Hi Marina,
a) No. WebSphere also allows a timer to be canceled by a non-owning bean.
This would be an incompatible change for our implementation. +1 for
dropping the rule in getAllTimers().
b) WebSphere does not allow a non-EJB caller to invoke cancel(). The
"Operations Allowed in the Methods of a ... Bean " tables indicate when
Timer methods can be called. Per spec, the container throws an
IllegalStateException if a method is invoked outside of the permitted
states. I haven't found anything that explicitly covers calls outside of
a bean, though. In any case, it does seem like an unnecessary restriction
to prevent invocation of Timer methods outside a bean.
-Jeremy
From: Marina Vatkina <marina.vatkina_at_oracle.com>
To: jsr345-experts_at_ejb-spec.java.net,
Date: 12/04/2012 01:03 AM
Subject: [jsr345-experts] EJB_SPEC-71 - Clarify rules on
Timer.cancel
Experts,
Please look at
http://java.net/jira/browse/EJB_SPEC-71 - which is a
separate issue on Timer.cancel mismatch in the spec.

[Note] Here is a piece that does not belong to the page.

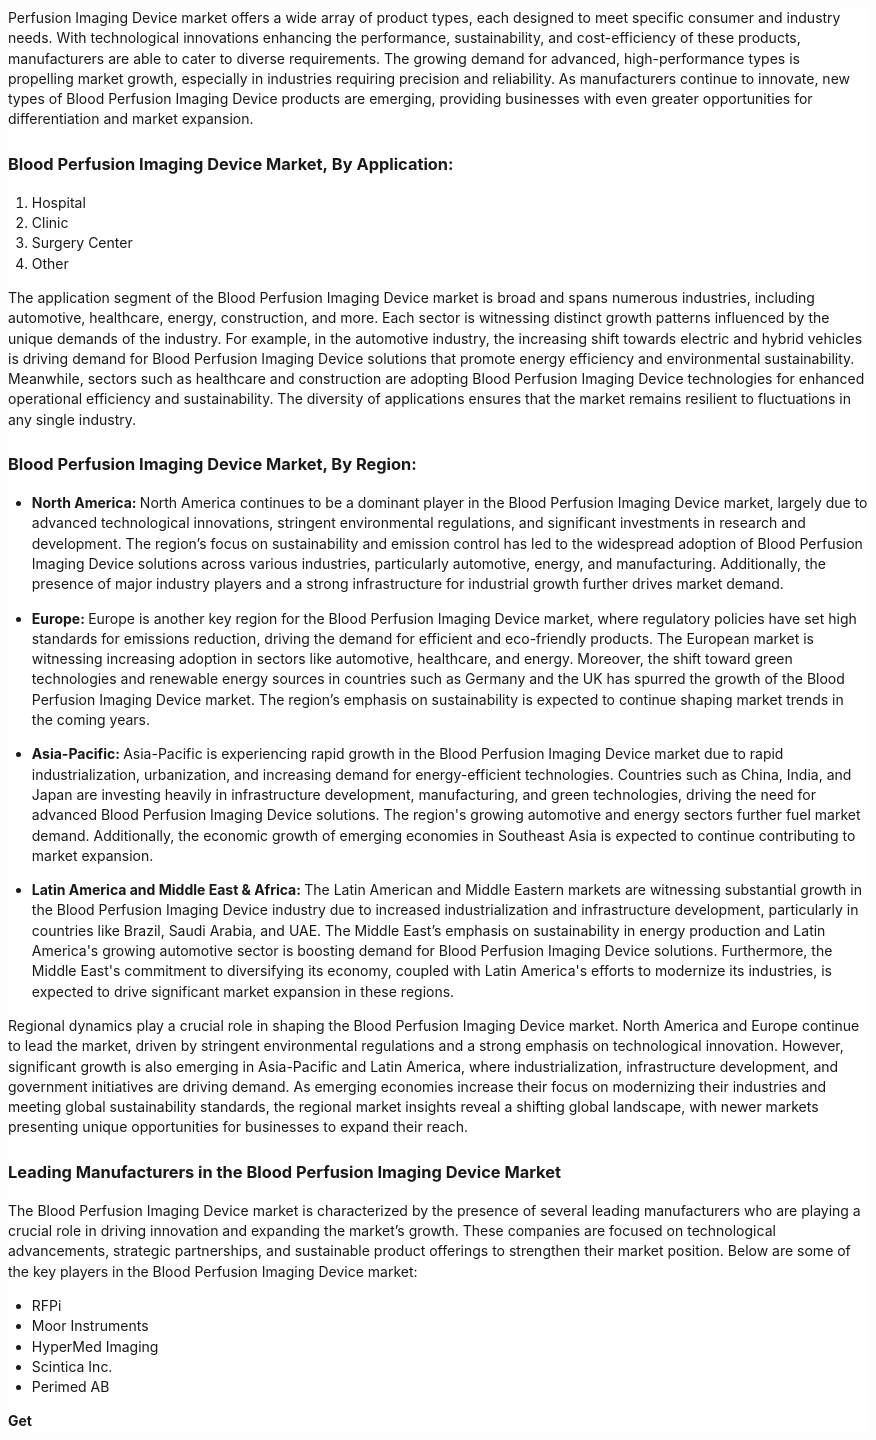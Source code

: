 Perfusion Imaging Device market offers a wide array of product types, each designed to meet specific consumer and industry needs. With technological innovations enhancing the performance, sustainability, and cost-efficiency of these products, manufacturers are able to cater to diverse requirements. The growing demand for advanced, high-performance types is propelling market growth, especially in industries requiring precision and reliability. As manufacturers continue to innovate, new types of Blood Perfusion Imaging Device products are emerging, providing businesses with even greater opportunities for differentiation and market expansion.</p><h3>Blood Perfusion Imaging Device Market,&nbsp;By Application:</h3><ol><li>Hospital<li> Clinic<li> Surgery Center<li> Other</li></ol><p>The application segment of the Blood Perfusion Imaging Device market is broad and spans numerous industries, including automotive, healthcare, energy, construction, and more. Each sector is witnessing distinct growth patterns influenced by the unique demands of the industry. For example, in the automotive industry, the increasing shift towards electric and hybrid vehicles is driving demand for Blood Perfusion Imaging Device solutions that promote energy efficiency and environmental sustainability. Meanwhile, sectors such as healthcare and construction are adopting Blood Perfusion Imaging Device technologies for enhanced operational efficiency and sustainability. The diversity of applications ensures that the market remains resilient to fluctuations in any single industry.</p><h3>Blood Perfusion Imaging Device Market, By Region:</h3><ul><li><p><strong>North America:&nbsp;</strong>North America continues to be a dominant player in the Blood Perfusion Imaging Device market, largely due to advanced technological innovations, stringent environmental regulations, and significant investments in research and development. The region&rsquo;s focus on sustainability and emission control has led to the widespread adoption of Blood Perfusion Imaging Device solutions across various industries, particularly automotive, energy, and manufacturing. Additionally, the presence of major industry players and a strong infrastructure for industrial growth further drives market demand.</p></li><li><p><strong><strong>Europe:&nbsp;</strong></strong>Europe is another key region for the Blood Perfusion Imaging Device market, where regulatory policies have set high standards for emissions reduction, driving the demand for efficient and eco-friendly products. The European market is witnessing increasing adoption in sectors like automotive, healthcare, and energy. Moreover, the shift toward green technologies and renewable energy sources in countries such as Germany and the UK has spurred the growth of the Blood Perfusion Imaging Device market. The region&rsquo;s emphasis on sustainability is expected to continue shaping market trends in the coming years.</p></li><li><p><strong><strong>Asia-Pacific:&nbsp;</strong></strong>Asia-Pacific is experiencing rapid growth in the Blood Perfusion Imaging Device market due to rapid industrialization, urbanization, and increasing demand for energy-efficient technologies. Countries such as China, India, and Japan are investing heavily in infrastructure development, manufacturing, and green technologies, driving the need for advanced Blood Perfusion Imaging Device solutions. The region's growing automotive and energy sectors further fuel market demand. Additionally, the economic growth of emerging economies in Southeast Asia is expected to continue contributing to market expansion.</p></li><li><p><strong><strong>Latin America and Middle East &amp; Africa:&nbsp;</strong></strong>The Latin American and Middle Eastern markets are witnessing substantial growth in the Blood Perfusion Imaging Device industry due to increased industrialization and infrastructure development, particularly in countries like Brazil, Saudi Arabia, and UAE. The Middle East&rsquo;s emphasis on sustainability in energy production and Latin America's growing automotive sector is boosting demand for Blood Perfusion Imaging Device solutions. Furthermore, the Middle East's commitment to diversifying its economy, coupled with Latin America's efforts to modernize its industries, is expected to drive significant market expansion in these regions.</p></li></ul><p>Regional dynamics play a crucial role in shaping the Blood Perfusion Imaging Device market. North America and Europe continue to lead the market, driven by stringent environmental regulations and a strong emphasis on technological innovation. However, significant growth is also emerging in Asia-Pacific and Latin America, where industrialization, infrastructure development, and government initiatives are driving demand. As emerging economies increase their focus on modernizing their industries and meeting global sustainability standards, the regional market insights reveal a shifting global landscape, with newer markets presenting unique opportunities for businesses to expand their reach.</p><h3><strong>Leading Manufacturers in the Blood Perfusion Imaging Device Market</strong></h3><p>The Blood Perfusion Imaging Device market is characterized by the presence of several leading manufacturers who are playing a crucial role in driving innovation and expanding the market&rsquo;s growth. These companies are focused on technological advancements, strategic partnerships, and sustainable product offerings to strengthen their market position. Below are some of the key players in the Blood Perfusion Imaging Device market:</p></div><div class="article-main__content" data-test-id="publishing-text-block"><ul><li><span class="">RFPi<li>Moor Instruments<li>HyperMed Imaging<li>Scintica Inc.<li>Perimed AB</span></li></ul></div><div class="article-main__content" data-test-id="publishing-text-block"><p><span class="font-[700]"><strong>Get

Please let me know, if you think that:
a) A timer can be cancelled only by the bean that owns it (as in
getAllTimers() rule)
Or
b1) A timer can be cancelled by calling Timer.cancel() (i.e. the rule in
getAllTimers() should be removed)
b2) Timer can be cancelled by a non-EJB caller (i.e. the spec should
remove references to a bean or a Bean Provider when describing the timer
cancellation).
Depending on the outcome of your vote, I'll update the spec one way or
the other.
As a note: GlassFish (RI) allows a non-owning bean (I didn't check a
servlet) to cancel a timer by calling its cancel() method.